WHAT IS EXPECTED: Filter this data down to the lines that hold "microsoft", and copy them.

DATA RECORDS:
——————

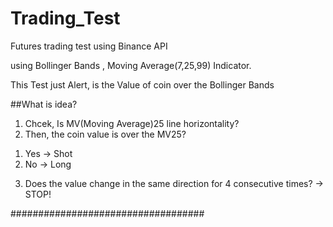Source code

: # Trading_Test
Futures trading test using Binance API 


using Bollinger Bands , Moving Average(7,25,99) Indicator.

This Test just Alert, is the Value of coin over the Bollinger Bands 

##What is idea?
1. Chcek, Is MV(Moving Average)25 line horizontality?
2. Then, the coin value is over the MV25?
  1) Yes -> Shot
  2) No -> Long
3. Does the value change in the same direction for 4 consecutive times? -> STOP!

###################################

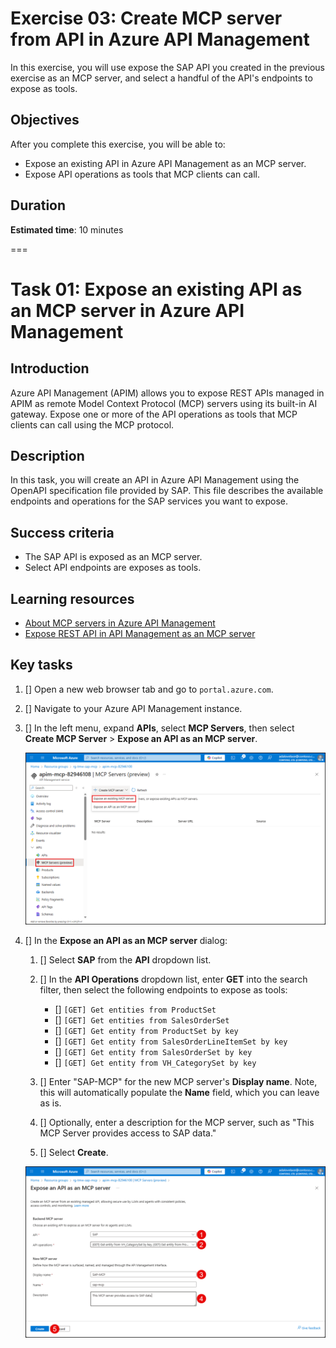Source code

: # Exercise 03: Create MCP server from API in Azure API Management

In this exercise, you will use expose the SAP API you created in the previous exercise as an MCP server, and select a handful of the API's endpoints to expose as tools.

## Objectives

After you complete this exercise, you will be able to:

- Expose an existing API in Azure API Management as an MCP server.
- Expose API operations as tools that MCP clients can call.

## Duration

**Estimated time**: 10 minutes

===

# Task 01: Expose an existing API as an MCP server in Azure API Management

## Introduction

Azure API Management (APIM) allows you to expose REST APIs managed in APIM as remote Model Context Protocol (MCP) servers using its built-in AI gateway. Expose one or more of the API operations as tools that MCP clients can call using the MCP protocol.

## Description

In this task, you will create an API in Azure API Management using the OpenAPI specification file provided by SAP. This file describes the available endpoints and operations for the SAP services you want to expose.

## Success criteria

- The SAP API is exposed as an MCP server.
- Select API endpoints are exposes as tools.

## Learning resources

- [About MCP servers in Azure API Management](https://learn.microsoft.com/azure/api-management/mcp-server-overview)
- [Expose REST API in API Management as an MCP server](https://learn.microsoft.com/azure/api-management/export-rest-mcp-server)

## Key tasks

1. [] Open a new web browser tab and go to `portal.azure.com`.

2. [] Navigate to your Azure API Management instance.

3. [] In the left menu, expand **APIs**, select **MCP Servers**, then select **Create MCP Server** > **Expose an API as an MCP server**.

    ![Screenshot of the API Management MCP Servers Create MCP server page.](./media/apim-create-mcp-server.png)

4. [] In the **Expose an API as an MCP server** dialog:

   1. [] Select **SAP** from the **API** dropdown list.

   2. [] In the **API Operations** dropdown list, enter **GET** into the search filter, then select the following endpoints to expose as tools:

      - [] `[GET] Get entities from ProductSet`
      - [] `[GET] Get entities from SalesOrderSet`
      - [] `[GET] Get entity from ProductSet by key`
      - [] `[GET] Get entity from SalesOrderLineItemSet by key`
      - [] `[GET] Get entity from SalesOrderSet by key`
      - [] `[GET] Get entity from VH_CategorySet by key`

   3. [] Enter "SAP-MCP" for the new MCP server's **Display name**. Note, this will automatically populate the **Name** field, which you can leave as is.

   4. [] Optionally, enter a description for the MCP server, such as "This MCP Server provides access to SAP data."

   5. [] Select **Create**.

    ![Screenshot of the Expose an API as an MCP server dialog with the provided settings entered into the form.](./media/apim-expose-an-api-as-an-mcp-server.png)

——————

EXPECTED ANSWER:
- [About MCP servers in Azure API Management](https://learn.microsoft.com/azure/api-management/mcp-server-overview)
- [Expose REST API in API Management as an MCP server](https://learn.microsoft.com/azure/api-management/export-rest-mcp-server)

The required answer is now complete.